Chi era Jean Rouch? Il documentario L'Enigma di Jean Rouch a Torino - Cronaca di un film raté diretto da Marco Di Castri, Paolo Favaro e Daniele Pianciola, presentato nella sezione Venezia classici della mostra del cinema di Venezia, ci racconta il lavoro di questo grande etnologo, antropologo e regista francese.

Inventore del cinema in presa diretta, Jean Rouch lasciò negli anni ottanta il fiume Niger per approdare sulle rive del Po a Torino in occasione del Festival Cinema Giovani del 1984. Lì decise di raccontare la storia di un misterioso mecenate che convoca nel suo castello sulla collina torinese un falsario chiedendogli di realizzare il quadro che Giorgio De Chirico non dipinse nel 1911 quando soggiornò nel capoluogo piemontese. Tra suggestioni dechirichiane e richiami nietzcheani nacque così il film "Enigma" (1986) che attraverso gli strani incontri del pittore individuava il volto metafisico di Torino.

Jean Rouch parte dalle architetture della città come la mole antonelliana (da lui descritta come un sottomarino o un razzo che domina il centro abitato) per poi raccontare la storia. Fare un film per lui significava infatti descrivere qualcosa di cui si era coinvolti e di cui possibilmente non si conoscesse il finale. Così attraverso i racconti dei tre registi e degli interpreti di “Enigma” come il pittore Gilbert Mazliah, il mecenate Gianfranco Barberi e la sua compagna Sabina Sacchi, e il filosofo Philo Bregstein si entra nel vivo del lavoro del cineasta che fu poi considerato da Godard uno degli animatori della Nouvelle Vague.

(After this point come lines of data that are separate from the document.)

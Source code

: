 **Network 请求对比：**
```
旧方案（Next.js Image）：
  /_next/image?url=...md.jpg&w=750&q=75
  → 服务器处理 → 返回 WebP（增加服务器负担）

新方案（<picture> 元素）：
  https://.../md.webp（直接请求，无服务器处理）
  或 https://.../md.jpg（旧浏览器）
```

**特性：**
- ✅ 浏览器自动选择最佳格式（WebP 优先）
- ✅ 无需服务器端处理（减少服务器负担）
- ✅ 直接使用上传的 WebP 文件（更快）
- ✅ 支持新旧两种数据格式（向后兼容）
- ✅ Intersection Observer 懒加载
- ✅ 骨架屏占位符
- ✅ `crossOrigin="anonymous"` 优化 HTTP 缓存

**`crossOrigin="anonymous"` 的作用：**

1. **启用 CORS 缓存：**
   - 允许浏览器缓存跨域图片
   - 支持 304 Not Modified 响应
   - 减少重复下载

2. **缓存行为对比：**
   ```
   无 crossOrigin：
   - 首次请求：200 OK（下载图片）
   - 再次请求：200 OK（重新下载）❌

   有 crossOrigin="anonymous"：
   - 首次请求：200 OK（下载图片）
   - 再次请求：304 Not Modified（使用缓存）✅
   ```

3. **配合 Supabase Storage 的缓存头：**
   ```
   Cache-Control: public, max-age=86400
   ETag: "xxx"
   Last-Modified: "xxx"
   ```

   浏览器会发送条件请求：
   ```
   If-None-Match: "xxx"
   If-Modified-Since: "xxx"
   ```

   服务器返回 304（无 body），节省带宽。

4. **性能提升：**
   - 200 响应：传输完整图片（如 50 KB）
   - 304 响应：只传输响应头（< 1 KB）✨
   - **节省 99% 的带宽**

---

Dal dopoguerra all'anno della sua scomparsa (2004) Rouch realizzò almeno 120 film, prevalentemente in Africa e su tematiche di tipo antropologico. Film che lui definiva al 90% “ratè”, che significava che l’obiettivo previsto non era stato raggiunto. “Enigma” fu un film diverso girato in una città industriale come Torino. Una città che diventa protagonista del racconto con il Castello di Rivoli, la fabbrica della Fiat, Villa Gualino fino al Museo Egizio e alla Mole Antonelliana non ancora Museo del cinema. Un doc che ci permette di scoprire la personalità di un surrealista che amava lo sberleffo e la provocazione e che girava una volta sola come veniva, tenendo anche le scene sbagliate. D'altronde lui, maestro nel saper trasformare gli ostacoli in invenzioni, pensava che non stava scritto da nessuna parte che bisognava fare campo e controcampo.